Elu président de la Fédération Française de Football à la surprise générale le 18 Juin dernier, Noël Le Graët a pris tout le monde à contre-pied quelques jours avant ce fameux scrutin en affirmant que, selon lui, les bi-nationaux étaient « une fierté ». Prenant ainsi la défense de ceux qui devenaient injustement les boucs émissaires d’un pays visiblement pas au mieux de sa forme, N. Le Graët rappela subtilement : « La France a une histoire. On a toute une population qui est en France depuis longtemps […] Le mot bi-national n’existe pas dans mon esprit […]S’ils choisissent un moment leur pays d’origine, et bien c’est un service que la France rend à ces pays d’origine ». Sans doute Noël avait-il à l’esprit que d’autres ont rendu de fiers services à la France. Interrogeons les manuscrits, ils ont quelque chose à nous raconter.

Les manuscrits ont cet immense avantage : ils vous racontent les récits, de manière authentique et sans verbiage. Ils évitent de laisser tomber dans l’oubli, ceux qui ont écrits nos plus belles pages.

Parmi ces anciens écrits, nous trouverons l’histoire de jeunes pages. Ceux qui ont servis la France, aujourd’hui peu pressée de leur rendre hommage. Aujourd’hui devenus Sages, à moins qu’ils ne soient décédés à cause de leur grand âge, ils n’ont versé ni dans la haine ni dans la rage : ces mots ne sont pas de leur langage. Peut-être quelques larmes, corollaire de cet outrage. Ce manuscrit nous dira pourquoi en sa dernière page.

Les premiers d’entre eux auraient pu remplir les champs de bataille, d’autres ont réussi à peupler les Champs-Elysées, mais tous dignes du champ d’honneur, pour leurs sacrifices de taille. Honneur… un mot qui ne fait plus légion aujourd’hui. La France terre d’accueil, devenue en quelques années terre d’écueil, à coups de phrases assassines et de comparaisons sibyllines, nous rappelant subitement que nous ne sommes pas des leurs. C’était bien un leurre, jeune beur… Des mots, rien que des mots ? Non, ce sont aussi des maux.

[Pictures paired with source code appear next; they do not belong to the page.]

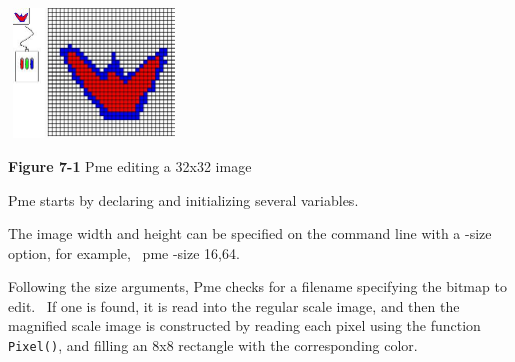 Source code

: \begin{center}
\includegraphics[width=1.7917in,height=1.3575in]{ub-img/ub-img11.jpg}
\end{center}

{\sffamily\bfseries Figure 7-1}
{\sffamily Pme editing a 32x32 image}

\bigskip

Pme starts by declaring and initializing several variables.

\bigskip


The image width and height can be specified on the command line with a
{}-size option, for example, \ pme -size 16,64.


Following the size arguments, Pme checks for a filename specifying the
bitmap to edit. \ If one is found, it is read into the regular scale
image, and then the magnified scale image is constructed by reading
each pixel using the function \texttt{Pixel()}, and filling an 8x8
rectangle with the corresponding color.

Les maux d’une hémorragie qu’on ne souhaite guère panser, trop occupé par la guerre à l’Elysée, l’élection de 2012 est dans toutes les pensées. C’est ainsi que nos BlueBeurs ont choisi le sport et le foot pour s’affirmer. Ils vont nous le prouver, par des buts certes, mais aussi par des gestes gravés à jamais. Le manuscrit a cet autre avantage : il nous permet de les remercier, en clair, de leur rendre hommage. Trêve de Blues. Ouvrons les archives.

Traversons le temps et l’histoire, allons à la rencontre de ces Maghrébins Bleus, entre grand anonymat et moments de gloire, les vieux manuscrits nous parleront d’eux. Soufflez dessus, certains sont poussiéreux… Depuis près d’un siècle, la France a vu passer pas moins de 24 « Beurs Bleus », ces joueurs venus d’ailleurs, mais au talent si délicieux. Nous en présenterons les plus illustres, sans omettre de remercier les moins fameux, car depuis bien des lustres, ces joueurs ont beaucoup donné aux Bleus. Cette quantité n’est pas le fruit du hasard, puisque pour un bon nombre d’entre eux, ils furent sélectionnés lors de la période barbare (protectorat/colonisation), cette hypothèse ne concernant que les plus vieux.

Pour les plus jeunes d’entre ces Bleus, cela s’explique par le manque de résultat des équipes nationales de leurs origines, ainsi que par l’absence dans les grandes compétitions internationales, conséquence logique d’un continent en ruine.

Commençons par le père des BlueBeurs : Ali BENOUNA, le précurseur, le pionnier, l’éclaireur. Né en 1907, il fut le premier joueur d’origine algérienne à évoluer dans le championnat français, notamment au FC Sète où il remporta la Coupe de France au début du siècle dernier (1934). Il rendit l’âme le 6 Novembre 1980, devant rejoindre le Divin. Il fut suivi ensuite par l’un des plus talentueux, BEN BAREK Larbi, la Perle Noire Casaouie, au palmarès si prestigieux. Près de 16 ans de présence en Equipe de France, de 1938 à 1954, preuve d’un génie certes, mais aussi d’un grand sérieux.

Larbi naquit en 1915 à Casablanca. Il vécut sa carrière de footballeur pendant le Protectorat français, mais conserva toute sa vie sa nationalité marocaine, attachement poignant à ses racines Chérifiennes. Considéré comme l’un des meilleurs footballeurs de tous les temps, il fut également célèbre pour son caractère attachant. Une belle anecdote en guise d’exemple, ce sera certainement plus parlant.

Le 04 Décembre 1938, Larbi Ben Barek est sélectionné en Equipe de France pour la première fois. Baptême de feu pour le nouveau joueur de l’OM, puisque les Bleus doivent rencontrer la Squadra Azzura dans le bouillonnant stade de Naples et ce, en pleine Italie fasciste. Durant la rencontre, les Français sont malheureusement sifflés par les supporters Italiens, et Larbi est particulièrement visé : il n’était pas, à leurs yeux, un assez bon Français. Face à ces réactions racistes et injustes, LBB répond d’une manière aussi surprenante qu’inattendue : il chante la Marseillaise à gorge déployée, comme preuve de son appartenance aux rangs français. Les médias relayent la réaction de cet homme engagé, et devient alors le chouchou des supporters français.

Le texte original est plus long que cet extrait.